Ian Sharp, chief operating officer of Fairfield Energy, one of the new breed of small, independent oil exploration companies, claims his firm is unique in how it has targeted fields in the North Sea alone. Formed in 2005, it has built up a portfolio of assets in 24 blocks through acquisitions and licensing rounds. “We’re moving into areas the big groups no longer see as core,” says Sharp.

He believes the North Sea hosts “major investment opportunities”. Although they are all small – containing millions of barrels, rather than billions – there are many reservoirs still to be fully exploited, he says. One such example is Fairfield’s Crawford assets. “That was originally built in 1985 and development wasn’t successful, partly due to problems with the floating vessel, so production ceased fairly quickly. 

“We know it is practical thanks to new technology, and our seismic data shows that there are new reserves there,” says Sharp.

Another trick is to develop tie-backs so as to reduce the number of platforms needed by connecting active reservoirs to existing, but underperforming, rigs. 
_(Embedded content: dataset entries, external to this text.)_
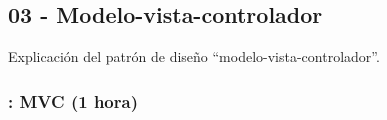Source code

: \documentclass[a4paper,12pt]{article}
\begin{document}




\subsection{03 - Modelo-vista-controlador}

Explicación del patrón de diseño ``modelo-vista-controlador''.

\subsubsection{\juevesH: MVC (1 hora)}
\label{cal:juevesH}
\end{document}
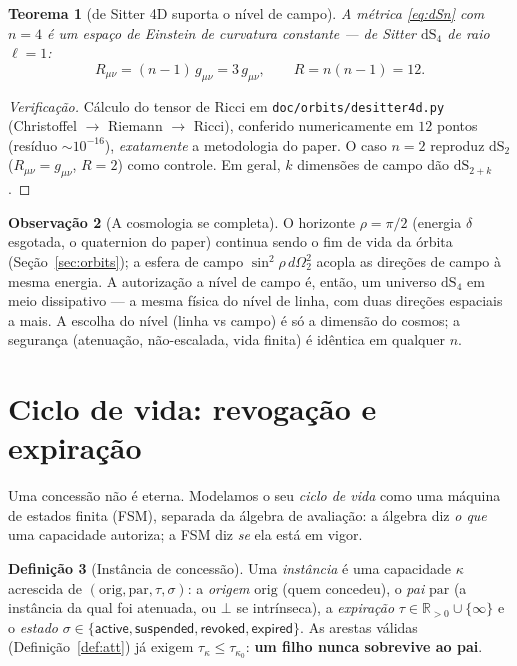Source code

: \documentclass[11pt,a4paper]{article}
\newtheorem{theorem}{Teorema}
\theoremstyle{definition}
\newtheorem{definition}[theorem]{Definição}
\newtheorem{remark}[theorem]{Observação}
\newcommand{\dep}{\delta}
\newcommand{\dS}{\mathrm{dS}}
\begin{document}
  \begin{theorem}[de Sitter 4D suporta o nível de campo]\label{thm:dS4}
  A métrica \eqref{eq:dSn} com $n=4$ é um espaço de Einstein de curvatura
  constante --- de Sitter $\dS_4$ de raio $\ell=1$:
  \[
    R_{\mu\nu}=(n-1)\,g_{\mu\nu}=3\,g_{\mu\nu},\qquad R=n(n-1)=12.
  \]
  \end{theorem}
  \begin{proof}[Verificação]
  Cálculo do tensor de Ricci em \texttt{doc/orbits/desitter4d.py} (Christoffel
  $\to$ Riemann $\to$ Ricci), conferido numericamente em $12$ pontos (resíduo
  $\sim10^{-16}$), \emph{exatamente} a metodologia do paper. O caso $n=2$
  reproduz $\dS_2$ ($R_{\mu\nu}=g_{\mu\nu}$, $R=2$) como controle. Em geral,
  $k$ dimensões de campo dão $\dS_{2+k}$.
  \end{proof}

  \begin{remark}[A cosmologia se completa]
  O horizonte $\rho=\pi/2$ (energia $\dep$ esgotada, o quaternion do paper)
  continua sendo o fim de vida da órbita (Seção~\ref{sec:orbits}); a esfera de
  campo $\sin^2\!\rho\,d\Omega^2_2$ acopla as direções de campo à mesma energia.
  A autorização a nível de campo é, então, um universo $\dS_4$ em meio
  dissipativo --- a mesma física do nível de linha, com duas direções
  espaciais a mais. A escolha do nível (linha vs campo) é só a dimensão do
  cosmos; a segurança (atenuação, não-escalada, vida finita) é idêntica em
  qualquer $n$.
  \end{remark}

  \section{Ciclo de vida: revogação e expiração}\label{sec:lifecycle}

  Uma concessão não é eterna. Modelamos o seu \emph{ciclo de vida} como uma
  máquina de estados finita (FSM), separada da álgebra de avaliação: a álgebra
  diz \emph{o que} uma capacidade autoriza; a FSM diz \emph{se} ela está em
  vigor.

  \begin{definition}[Instância de concessão]
  Uma \emph{instância} é uma capacidade $\kappa$ acrescida de
  $(\mathrm{orig},\mathrm{par},\tau,\sigma)$: a \emph{origem} $\mathrm{orig}$
  (quem concedeu), o \emph{pai} $\mathrm{par}$ (a instância da qual foi
  atenuada, ou $\bot$ se intrínseca), a \emph{expiração}
  $\tau\in\mathbb{R}_{>0}\cup\{\infty\}$ e o \emph{estado}
  $\sigma\in\{\textsf{active},\textsf{suspended},\textsf{revoked},
  \textsf{expired}\}$. As arestas válidas (Definição~\ref{def:att}) já exigem
  $\tau_\kappa\le\tau_{\kappa_0}$: \textbf{um filho nunca sobrevive ao pai}.
  \end{definition}
\end{document}
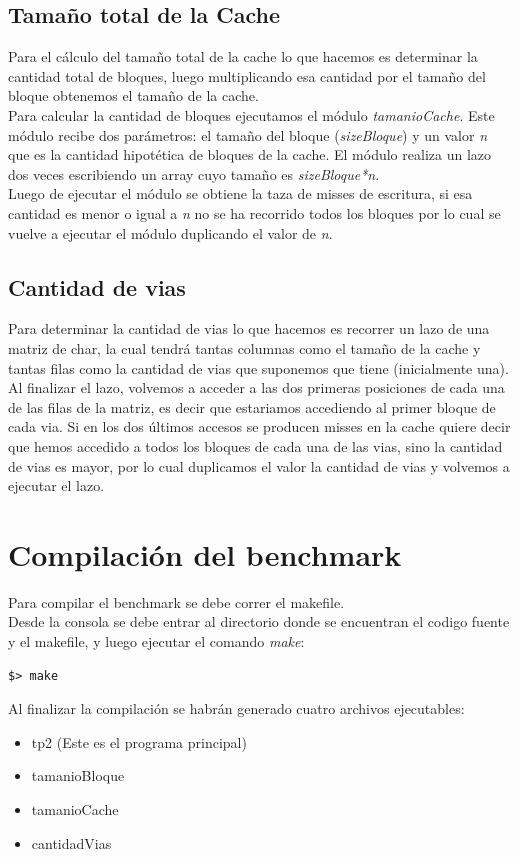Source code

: \documentclass[a4paper,10pt]{article}
\begin{document}
\subsection{Tama\~no total de la Cache}
Para el c\'alculo del tama\~no total de la cache lo que hacemos es determinar la cantidad total de bloques, luego multiplicando
esa cantidad por el tama\~no del bloque obtenemos el tama\~no de la cache.\\
Para calcular la cantidad de bloques ejecutamos el m\'odulo \textit{tamanioCache}. Este m\'odulo recibe dos par\'ametros: el tama\~no del bloque (\textit{sizeBloque}) y un valor \textit{n} que es la cantidad hipot\'etica de bloques de la cache. El m\'odulo realiza un lazo dos veces escribiendo un array cuyo tama\~no es \textit{sizeBloque*n}.\\
Luego de ejecutar el m\'odulo se obtiene la taza de misses de escritura, si esa cantidad es menor o igual a \textit{n} no se ha recorrido todos los bloques por lo cual se vuelve a ejecutar el m\'odulo duplicando el valor de \textit{n}.

\subsection{Cantidad de vias}
Para determinar la cantidad de vias lo que hacemos es recorrer un lazo de una matriz de char, la cual tendr\'a tantas columnas como el tama\~no de la cache y tantas filas como la cantidad de vias que suponemos que tiene (inicialmente una).\\
Al finalizar el lazo, volvemos a acceder a las dos primeras posiciones de cada una de las filas de la matriz, es decir que estariamos accediendo al primer bloque de cada via. Si en los dos \'ultimos accesos se producen misses en la cache quiere decir que hemos accedido a todos los bloques de cada una de las vias, sino la cantidad de vias es mayor, por lo cual duplicamos el valor la cantidad de vias y volvemos a ejecutar el lazo.

\section{Compilaci\'on del benchmark}
Para compilar el benchmark se debe correr el makefile.\\
Desde la consola se debe entrar al directorio donde se encuentran el codigo fuente y el makefile, y luego ejecutar el comando \textit{make}:
\begin{verbatim}
$> make
\end{verbatim}
Al finalizar la compilaci\'on se habr\'an generado cuatro archivos ejecutables:\\
\begin{itemize}
 \item tp2 (Este es el programa principal)
 \item tamanioBloque
 \item tamanioCache
 \item cantidadVias
\end{itemize}
\end{document}
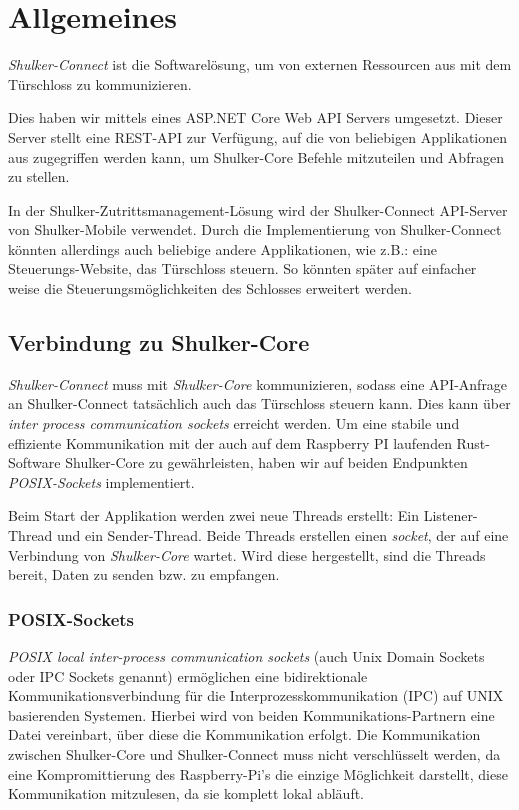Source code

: \lstset{language=[Sharp]C}
\chapter{Allgemeines}
\textit{Shulker-Connect} ist die Softwarelösung, um von externen Ressourcen aus mit dem Türschloss zu kommunizieren.

Dies haben wir mittels eines ASP.NET Core Web API Servers umgesetzt. Dieser Server stellt eine REST-API zur Verfügung, 
auf die von beliebigen Applikationen aus zugegriffen werden kann, um Shulker-Core Befehle mitzuteilen und Abfragen zu stellen.

In der Shulker-Zutrittsmanagement-Lösung wird der Shulker-Connect API-Server von Shulker-Mobile verwendet. 
Durch die Implementierung von Shulker-Connect könnten allerdings auch beliebige andere Applikationen, 
wie z.B.: eine Steuerungs-Website, das Türschloss steuern. 
So könnten später auf einfacher weise die Steuerungsmöglichkeiten des Schlosses erweitert werden.

\section{Verbindung zu Shulker-Core}
\textit{Shulker-Connect} muss mit \textit{Shulker-Core} kommunizieren, sodass eine API-Anfrage an Shulker-Connect tatsächlich
auch das Türschloss steuern kann.
Dies kann über \textit{inter process communication sockets} erreicht werden. 
Um eine stabile und effiziente Kommunikation mit der auch auf dem Raspberry PI laufenden Rust-Software Shulker-Core zu 
gewährleisten, haben wir auf beiden Endpunkten \textit{POSIX-Sockets} implementiert.

Beim Start der Applikation werden zwei neue Threads erstellt: Ein Listener-Thread und ein Sender-Thread.
Beide Threads erstellen einen \textit{socket}, der auf eine Verbindung von \textit{Shulker-Core} wartet.
Wird diese hergestellt, sind die Threads bereit, Daten zu senden bzw. zu empfangen. 

\subsection{POSIX-Sockets}
\textit{POSIX local inter-process communication sockets} (auch Unix Domain Sockets oder IPC Sockets genannt) ermöglichen
eine bidirektionale Kommunikationsverbindung für die Interprozesskommunikation (IPC) auf UNIX basierenden Systemen.
Hierbei wird von beiden Kommunikations-Partnern eine Datei vereinbart, über diese die Kommunikation erfolgt. \cite{ipcsockets}
Die Kommunikation zwischen Shulker-Core und Shulker-Connect muss nicht verschlüsselt werden, da eine Kompromittierung des
Raspberry-Pi's die einzige Möglichkeit darstellt, diese Kommunikation mitzulesen, da sie komplett lokal abläuft. 

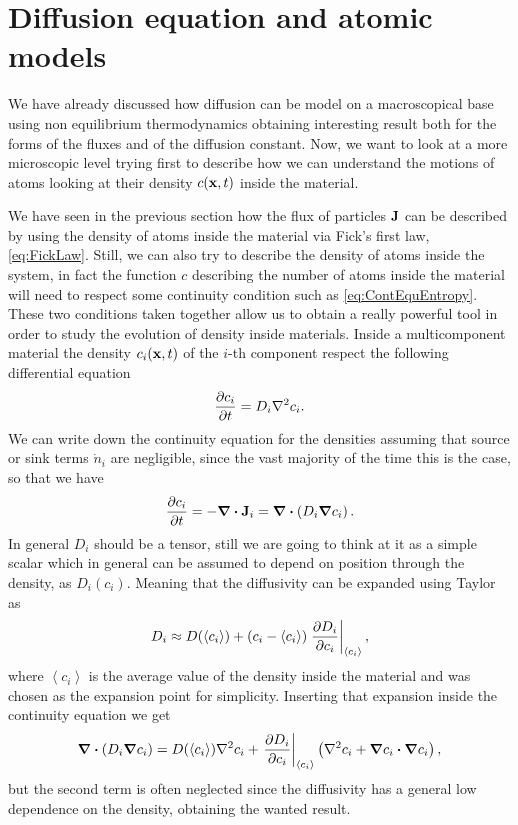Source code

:\section{Diffusion equation and atomic models}

We have already discussed how diffusion can be model on a macroscopical base using non equilibrium thermodynamics obtaining interesting result both for the forms of the fluxes and of the diffusion constant. Now, we want to look at a more microscopic level trying first to describe how we can understand the motions of atoms looking at their density $c(\vb{x}, t)$ inside the material.

We have seen in the previous section how the flux of particles $\vb{J}$ can be described by using the density of atoms inside the material via Fick's first law, \eqref{eq:FickLaw}. Still, we can also try to describe the density of atoms inside the system, in fact the function $c$ describing the number of atoms inside the material will need to respect some continuity condition such as \eqref{eq:ContEquEntropy}. These two conditions taken together allow us to obtain a really powerful tool in order to study the evolution of density inside materials.
{
    Inside a multicomponent material the density $c_i(\vb{x}, t)$ of the $i$-th component respect the following differential equation
    \begin{equation}
        \label{eq:SecFickLaw}
        \pdv{c_i}{t} = D_i \laplacian c_i.
    \end{equation}
}
{
    We can write down the continuity equation for the densities assuming that source or sink terms $\dot{n}_i$ are negligible, since the vast majority of the time this is the case, so that we have
    \begin{equation}
        \pdv{c_i}{t} = -\grad\vdot\vb{J}_i = \grad\vdot\left( D_i\grad c_i \right).
    \end{equation}
    In general $D_i$ should be a tensor, still we are going to think at it as a simple scalar which in general can be assumed to depend on position through the density, as $D_i(c_i)$. Meaning that the diffusivity can be expanded using Taylor as
    \begin{equation}
        D_i \approx D(\left\langle c_i \right\rangle) + \left( c_i - \left\langle c_i \right\rangle \right)\eval{\pdv{D_i}{c_i}}_{\left\langle c_i \right\rangle},
    \end{equation}
    where $\left\langle c_i \right\rangle$ is the average value of the density inside the material and was chosen as the expansion point for simplicity. Inserting that expansion inside the continuity equation we get
    \begin{equation}
        \grad\vdot\left( D_i\grad c_i \right) = D(\left\langle c_i \right\rangle)\laplacian c_i + \eval{\pdv{D_i}{c_i}}_{\left\langle c_i \right\rangle} \left( \laplacian c_i + \grad c_i \vdot \grad c_i \right),
    \end{equation}
    but the second term is often neglected since the diffusivity has a general low dependence on the density, obtaining the wanted result.
}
Sharp says this is the plan for Fairfield’s assets in the Darwin field. “That was originally designed for 180,000 barrels a day, which we’re not going to get out of it, so there’s capacity there we can use,” he explains.

He predicts that the smaller firms will grow. “We believe there will be more restructuring in the North Sea and there will be many more of these opportunities.”

He adds that commercially sensitive negotiations are already under way. “There have been assets offered by the majors and we’re actively looking at them.”